Activity:
Before anything else, drop the pictures; then return exactly the lines from the top of the listing through the line with "La contre-garantie du".

Data shown:
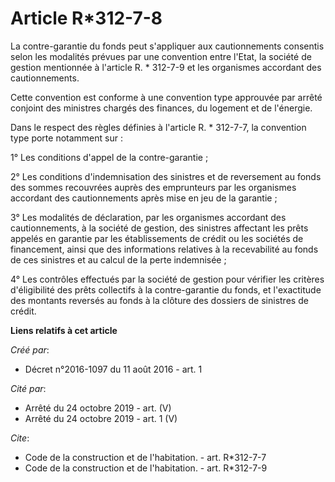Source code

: # Article R*312-7-8

La contre-garantie du fonds peut s'appliquer aux cautionnements consentis selon les modalités prévues par une convention
entre l'Etat, la société de gestion mentionnée à l'article R. * 312-7-9 et les organismes accordant des cautionnements. 

Cette convention est conforme à une convention type approuvée par arrêté conjoint des ministres chargés des finances, du
logement et de l'énergie. 

Dans le respect des règles définies à l'article R. * 312-7-7, la convention type porte notamment sur : 

1° Les conditions d'appel de la contre-garantie ; 

2° Les conditions d'indemnisation des sinistres et de reversement au fonds des sommes recouvrées auprès des emprunteurs par
les organismes accordant des cautionnements après mise en jeu de la garantie ; 

3° Les modalités de déclaration, par les organismes accordant des cautionnements, à la société de gestion, des sinistres
affectant les prêts appelés en garantie par les établissements de crédit ou les sociétés de financement, ainsi que des
informations relatives à la recevabilité au fonds de ces sinistres et au calcul de la perte indemnisée ; 

4° Les contrôles effectués par la société de gestion pour vérifier les critères d'éligibilité des prêts collectifs à la
contre-garantie du fonds, et l'exactitude des montants reversés au fonds à la clôture des dossiers de sinistres de crédit.

**Liens relatifs à cet article**

_Créé par_:

  - Décret n°2016-1097 du 11 août 2016 - art. 1

_Cité par_:

  - Arrêté du 24 octobre 2019 - art. (V)
  - Arrêté du 24 octobre 2019 - art. 1 (V)

_Cite_:

  - Code de la construction et de l'habitation. - art. R*312-7-7
  - Code de la construction et de l'habitation. - art. R*312-7-9
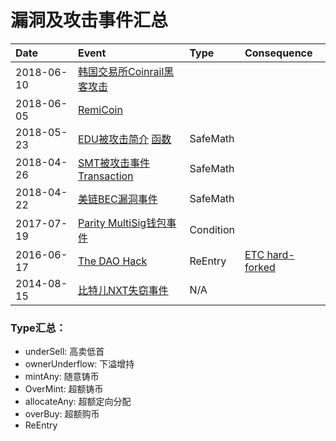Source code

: # 漏洞及攻击事件汇总

Date | Event | Type | Consequence
:-|:-|:-|:-
2018-06-10 |[韩国交易所Coinrail黑客攻击]()| 
2018-06-05 |[RemiCoin](https://www.toutiao.com/i6564124977841308168/?iid=34290258025&app=news_article&timestamp=1528415283&article_category=stock&tt_from=weixin&utm_source=weixin&utm_medium=toutiao_ios&utm_campaign=client_share&wxshare_count=1&from=groupmessage&isappinstalled=0) |
2018-05-23 |[EDU被攻击简介](https://mp.weixin.qq.com/s/MNXXdKmjqRLng53noP10ig) [函数](https://wx.zsxq.com/mweb/views/topicdetail/topicdetail.html?topic_id=88281145545222&user_id=5812841144&from=singlemessage&isappinstalled=0) | SafeMath
2018-04-26 |[SMT被攻击事件](https://zhuanlan.zhihu.com/p/36116810) [Transaction](https://etherscan.io/address/0x55f93985431fc9304077687a35a1ba103dc1e081#code) |SafeMath
2018-04-22 |[美链BEC漏洞事件](https://learnblockchain.cn/2018/04/25/bec-overflow/) |SafeMath
2017-07-19 |[Parity MultiSig钱包事件](https://zhuanlan.zhihu.com/p/28346439) |Condition
2016-06-17 |[The DAO Hack](http://hackingdistributed.com/2016/06/18/analysis-of-the-dao-exploit/)|ReEntry|[ETC hard-forked](https://medium.com/swlh/the-story-of-the-dao-its-history-and-consequences-71e6a8a551ee)
2014-08-15 |[比特儿NXT失窃事件](http://www.8btc.com/bter49) | N/A


  
    
    
### Type汇总：

- underSell: 高卖低首
- ownerUnderflow: 下溢增持
- mintAny: 随意铸币
- OverMint: 超额铸币
- allocateAny: 超额定向分配
- overBuy: 超额购币
- ReEntry
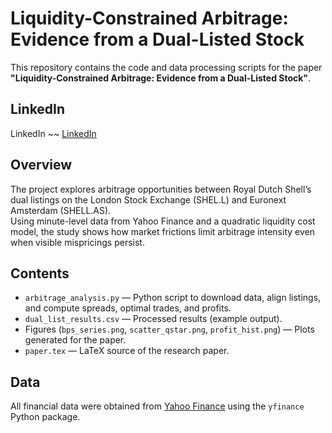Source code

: # Liquidity-Constrained Arbitrage: Evidence from a Dual-Listed Stock

This repository contains the code and data processing scripts for the paper  
**"Liquidity-Constrained Arbitrage: Evidence from a Dual-Listed Stock"**.

## LinkedIn
LinkedIn ~~ [LinkedIn](https://www.linkedin.com/in/jamescole05/)

## Overview
The project explores arbitrage opportunities between Royal Dutch Shell’s dual listings on the London Stock Exchange (SHEL.L) and Euronext Amsterdam (SHELL.AS).  
Using minute-level data from Yahoo Finance and a quadratic liquidity cost model, the study shows how market frictions limit arbitrage intensity even when visible mispricings persist.

## Contents
- `arbitrage_analysis.py` — Python script to download data, align listings, and compute spreads, optimal trades, and profits.
- `dual_list_results.csv` — Processed results (example output).
- Figures (`bps_series.png`, `scatter_qstar.png`, `profit_hist.png`) — Plots generated for the paper.
- `paper.tex` — LaTeX source of the research paper.

## Data
All financial data were obtained from [Yahoo Finance](https://finance.yahoo.com/) using the `yfinance` Python package.

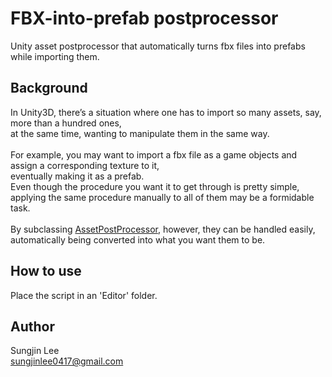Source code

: # FBX-into-prefab postprocessor
Unity asset postprocessor that automatically turns fbx files into prefabs while importing them.

## Background
In Unity3D, there’s a situation where one has to import so many assets, say, more than a hundred ones,<br>
at the same time, wanting to manipulate them in the same way.<br>
<br>
For example, you may want to import a fbx file as a game objects and assign a corresponding texture to it,<br>
eventually making it as a prefab.<br>
Even though the procedure you want it to get through is pretty simple,<br>
applying the same procedure manually to all of them may be a formidable task.<br>
<br>
By subclassing [AssetPostProcessor](https://docs.unity3d.com/ScriptReference/AssetPostprocessor.html), however, they can be handled easily,<br>
automatically being converted into what you want them to be.<br>

## How to use
Place the script in an 'Editor' folder.

## Author
Sungjin Lee<br> 
sungjinlee0417@gmail.com
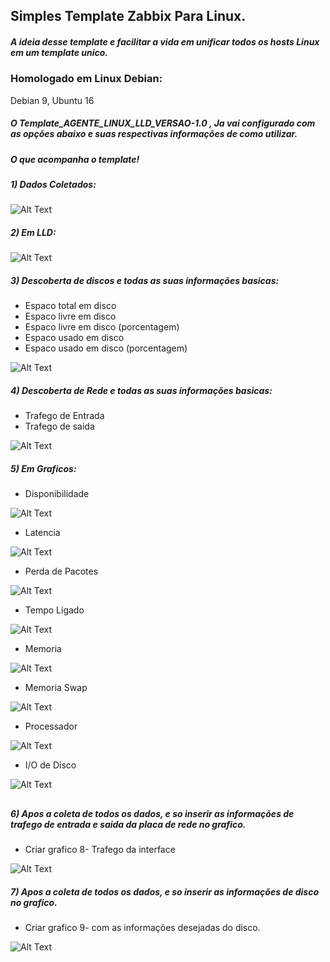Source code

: 
##                                      Simples Template Zabbix Para Linux.

##### A ideia desse template e facilitar a vida em unificar todos os hosts Linux em um template unico.

### Homologado em Linux Debian:

Debian 9, Ubuntu 16

##### O Template_AGENTE_LINUX_LLD_VERSAO-1.0 , Ja vai configurado com as opções abaixo e suas respectivas informações de como utilizar.


##### O que acompanha o template!


##### 1) Dados Coletados:

![Alt Text](https://github.com/MagnoMonteCerqueira/Zabbix/blob/master/Zabbix_3.4/src/img/Agente/Linux/linux_lld_01.PNG)

##### 2) Em LLD:

![Alt Text](https://github.com/MagnoMonteCerqueira/Zabbix/blob/master/Zabbix_3.4/src/img/Agente/Linux/linux_lld_02.PNG)


##### 3) Descoberta de discos e todas as suas informações basicas:

* Espaco total em disco 
* Espaco livre em disco 
* Espaco livre em disco (porcentagem)
* Espaco usado em disco
* Espaco usado em disco (porcentagem)

![Alt Text](https://github.com/MagnoMonteCerqueira/Zabbix/blob/master/Zabbix_3.4/src/img/Agente/Linux/linux_lld_03.PNG)


##### 4) Descoberta de Rede e todas as suas informações basicas:

* Trafego de Entrada
* Trafego de saida

![Alt Text](https://github.com/MagnoMonteCerqueira/Zabbix/blob/master/Zabbix_3.4/src/img/Agente/Linux/linux_lld_04.PNG)


##### 5) Em Graficos:

* Disponibilidade

![Alt Text](https://github.com/MagnoMonteCerqueira/Zabbix/blob/master/Zabbix_3.4/src/img/Agente/Linux/linux_lld_05.PNG)


* Latencia

![Alt Text](https://github.com/MagnoMonteCerqueira/Zabbix/blob/master/Zabbix_3.4/src/img/Agente/Linux/linux_lld_06.PNG)

* Perda de Pacotes

![Alt Text](https://github.com/MagnoMonteCerqueira/Zabbix/blob/master/Zabbix_3.4/src/img/Agente/Linux/linux_lld_07.PNG)

* Tempo Ligado

![Alt Text](https://github.com/MagnoMonteCerqueira/Zabbix/blob/master/Zabbix_3.4/src/img/Agente/Linux/linux_lld_08.PNG)

* Memoria

![Alt Text](https://github.com/MagnoMonteCerqueira/Zabbix/blob/master/Zabbix_3.4/src/img/Agente/Linux/linux_lld_09.PNG)

* Memoria Swap

![Alt Text](https://github.com/MagnoMonteCerqueira/Zabbix/blob/master/Zabbix_3.4/src/img/Agente/Linux/linux_lld_10.PNG)

* Processador

![Alt Text](https://github.com/MagnoMonteCerqueira/Zabbix/blob/master/Zabbix_3.4/src/img/Agente/Linux/linux_lld_11.PNG)

*  I/O de Disco

![Alt Text](https://github.com/MagnoMonteCerqueira/Zabbix/blob/master/Zabbix_3.4/src/img/Agente/Linux/linux_lld_12.PNG)
##
##### 6) Apos a coleta de todos os dados, e so inserir as informações de trafego de entrada e saida da placa de rede no grafico.

* Criar grafico 8- Trafego da interface

![Alt Text](https://github.com/MagnoMonteCerqueira/Zabbix/blob/master/Zabbix_3.4/src/img/Agente/Linux/linux_lld_13.PNG)

##### 7) Apos a coleta de todos os dados, e so inserir as informações de disco no grafico.

* Criar grafico 9- com as informações desejadas do disco.

![Alt Text](https://github.com/MagnoMonteCerqueira/Zabbix/blob/master/Zabbix_3.4/src/img/Agente/Linux/linux_lld_14.PNG)






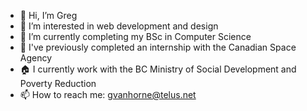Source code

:- 👋 Hi, I’m Greg
- 👀 I’m interested in web development and design
- 🌱 I’m currently completing my BSc in Computer Science
- 🚀 I've previously completed an internship with the Canadian Space Agency
- 🏠 I currently work with the BC Ministry of Social Development and Poverty Reduction
- 📫 How to reach me: gvanhorne@telus.net

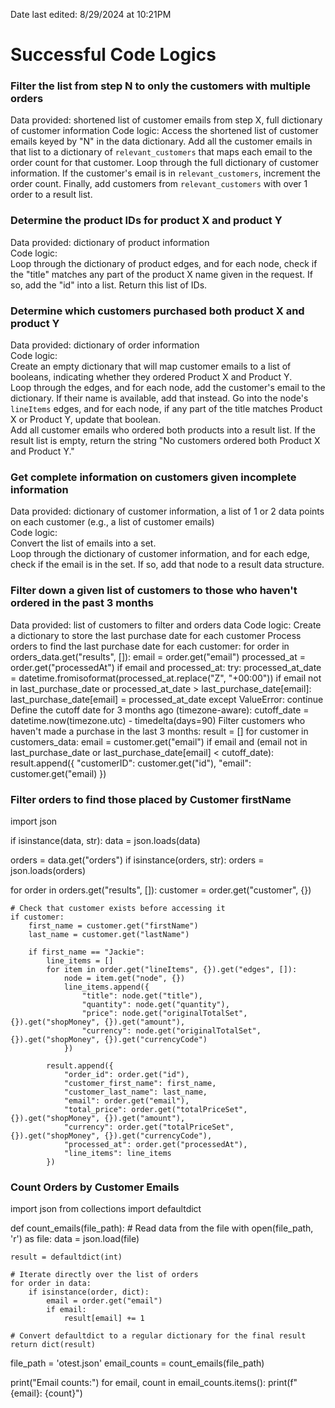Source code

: Date last edited: 8/29/2024 at 10:21PM

# Successful Code Logics

### Filter the list from step N to only the customers with multiple orders
Data provided: shortened list of customer emails from step X, full dictionary of customer information
Code logic: 
Access the shortened list of customer emails keyed by "N" in the data dictionary. Add all the customer emails in that list to a dictionary of `relevant_customers` that maps each email to the order count for that customer. Loop through the full dictionary of customer information. If the customer's email is in `relevant_customers`, increment the order count. Finally, add customers from `relevant_customers` with over 1 order to a result list.

### Determine the product IDs for product X and product Y  
Data provided: dictionary of product information  
Code logic:  
Loop through the dictionary of product edges, and for each node, check if the "title" matches any part of the product X name given in the request. If so, add the "id" into a list. Return this list of IDs.

### Determine which customers purchased both product X and product Y  
Data provided: dictionary of order information  
Code logic:  
Create an empty dictionary that will map customer emails to a list of booleans, indicating whether they ordered Product X and Product Y.  
Loop through the edges, and for each node, add the customer's email to the dictionary. If their name is available, add that instead. Go into the node's `lineItems` edges, and for each node, if any part of the title matches Product X or Product Y, update that boolean.  
Add all customer emails who ordered both products into a result list. If the result list is empty, return the string "No customers ordered both Product X and Product Y."

### Get complete information on customers given incomplete information  
Data provided: dictionary of customer information, a list of 1 or 2 data points on each customer (e.g., a list of customer emails)  
Code logic:  
Convert the list of emails into a set.  
Loop through the dictionary of customer information, and for each edge, check if the email is in the set. If so, add that node to a result data structure.

### Filter down a given list of customers to those who haven't ordered in the past 3 months
Data provided: list of customers to filter and orders data
Code logic:
Create a dictionary to store the last purchase date for each customer
Process orders to find the last purchase date for each customer: 
for order in orders_data.get("results", []):
    email = order.get("email")
    processed_at = order.get("processedAt")
    if email and processed_at:
        try:
            processed_at_date = datetime.fromisoformat(processed_at.replace("Z", "+00:00"))
            if email not in last_purchase_date or processed_at_date > last_purchase_date[email]:
                last_purchase_date[email] = processed_at_date
        except ValueError:
            continue
Define the cutoff date for 3 months ago (timezone-aware): 
cutoff_date = datetime.now(timezone.utc) - timedelta(days=90)
Filter customers who haven't made a purchase in the last 3 months:
result = []
for customer in customers_data:
    email = customer.get("email")
    if email and (email not in last_purchase_date or last_purchase_date[email] < cutoff_date):
        result.append({
            "customerID": customer.get("id"),
            "email": customer.get("email)
        })

### Filter orders to find those placed by Customer firstName
import json

if isinstance(data, str):
    data = json.loads(data)

orders = data.get("orders")
if isinstance(orders, str):
    orders = json.loads(orders)

for order in orders.get("results", []):
    customer = order.get("customer", {})
    
    # Check that customer exists before accessing it
    if customer:
        first_name = customer.get("firstName")
        last_name = customer.get("lastName")
        
        if first_name == "Jackie":
            line_items = []
            for item in order.get("lineItems", {}).get("edges", []):
                node = item.get("node", {})
                line_items.append({
                    "title": node.get("title"),
                    "quantity": node.get("quantity"),
                    "price": node.get("originalTotalSet", {}).get("shopMoney", {}).get("amount"),
                    "currency": node.get("originalTotalSet", {}).get("shopMoney", {}).get("currencyCode")
                })
            
            result.append({
                "order_id": order.get("id"),
                "customer_first_name": first_name,
                "customer_last_name": last_name,
                "email": order.get("email"),
                "total_price": order.get("totalPriceSet", {}).get("shopMoney", {}).get("amount"),
                "currency": order.get("totalPriceSet", {}).get("shopMoney", {}).get("currencyCode"),
                "processed_at": order.get("processedAt"),
                "line_items": line_items
            })


### Count Orders by Customer Emails 
import json
from collections import defaultdict

def count_emails(file_path):
    # Read data from the file
    with open(file_path, 'r') as file:
        data = json.load(file)

    result = defaultdict(int)

    # Iterate directly over the list of orders
    for order in data:
        if isinstance(order, dict):
            email = order.get("email")
            if email:
                result[email] += 1

    # Convert defaultdict to a regular dictionary for the final result
    return dict(result)


file_path = 'otest.json'
email_counts = count_emails(file_path)

print("Email counts:")
for email, count in email_counts.items():
    print(f"{email}: {count}")
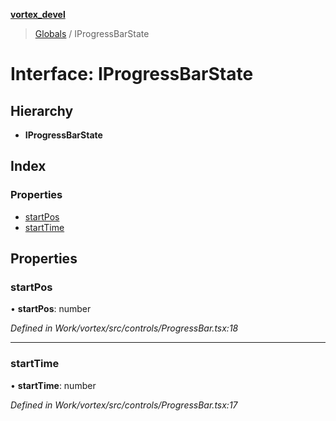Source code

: **[vortex_devel](../README.md)**

> [Globals](../globals.md) / IProgressBarState

# Interface: IProgressBarState

## Hierarchy

* **IProgressBarState**

## Index

### Properties

* [startPos](iprogressbarstate.md#startpos)
* [startTime](iprogressbarstate.md#starttime)

## Properties

### startPos

•  **startPos**: number

*Defined in Work/vortex/src/controls/ProgressBar.tsx:18*

___

### startTime

•  **startTime**: number

*Defined in Work/vortex/src/controls/ProgressBar.tsx:17*
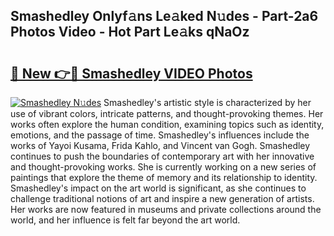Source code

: ## Smashedley Onlyf𝚊ns Le𝚊ked N𝚞des - Part-2a6 Photos Video - Hot Part Le𝚊ks qNaOz

# <h2><a href="http://ab41080.deff.icu/?id=Smashedley">🔗 New 👉🔴 Smashedley VIDEO Photos</a></h2>

[![Smashedley N𝚞des](https://i.imgur.com/rIISA9y.gif)](http://ab41080.deff.icu/?id=Smashedley)
Smashedley's artistic style is characterized by her use of vibrant colors, intricate patterns, and thought-provoking themes. Her works often explore the human condition, examining topics such as identity, emotions, and the passage of time. Smashedley's influences include the works of Yayoi Kusama, Frida Kahlo, and Vincent van Gogh. Smashedley continues to push the boundaries of contemporary art with her innovative and thought-provoking works. She is currently working on a new series of paintings that explore the theme of memory and its relationship to identity. Smashedley's impact on the art world is significant, as she continues to challenge traditional notions of art and inspire a new generation of artists. Her works are now featured in museums and private collections around the world, and her influence is felt far beyond the art world.
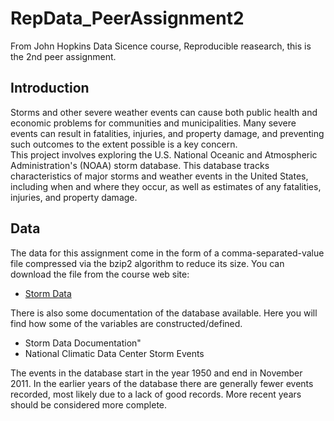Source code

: # RepData_PeerAssignment2
From John Hopkins Data Sicence course, Reproducible reasearch, this is the 2nd peer assignment.

## Introduction
Storms and other severe weather events can cause both public health and economic 
problems for communities and municipalities.
Many severe events can result in fatalities, injuries, and property damage, and preventing such outcomes to the extent possible is a key concern. <br>
This project involves exploring the U.S. National Oceanic and Atmospheric Administration's (NOAA) storm database. 
This database tracks characteristics of major storms and weather events in the United States, including when and where they occur, as well as estimates of any fatalities, injuries, and property damage.

## Data
The data for this assignment come in the form of a comma-separated-value file compressed via the bzip2 algorithm to reduce its size.
You can download the file from the course web site:
- <a href = "https://d396qusza40orc.cloudfront.net/repdata%2Fdata%2FStormData.csv.bz2">Storm Data</a>

There is also some documentation of the database available. 
Here you will find how some of the variables are constructed/defined.
- <a herf = "https://d396qusza40orc.cloudfront.net/repdata%2Fpeer2_doc%2Fpd01016005curr.pdf">Storm Data Documentation"</a>
- National Climatic Data Center Storm Events

The events in the database start in the year 1950 and end in November 2011. In the earlier years of the database there are generally fewer events recorded, most likely due to a lack of good records. More recent years should be considered more complete.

Solution to this task:
Source code

: # Article R*312-7-8

La contre-garantie du fonds peut s'appliquer aux cautionnements consentis selon les modalités prévues par une convention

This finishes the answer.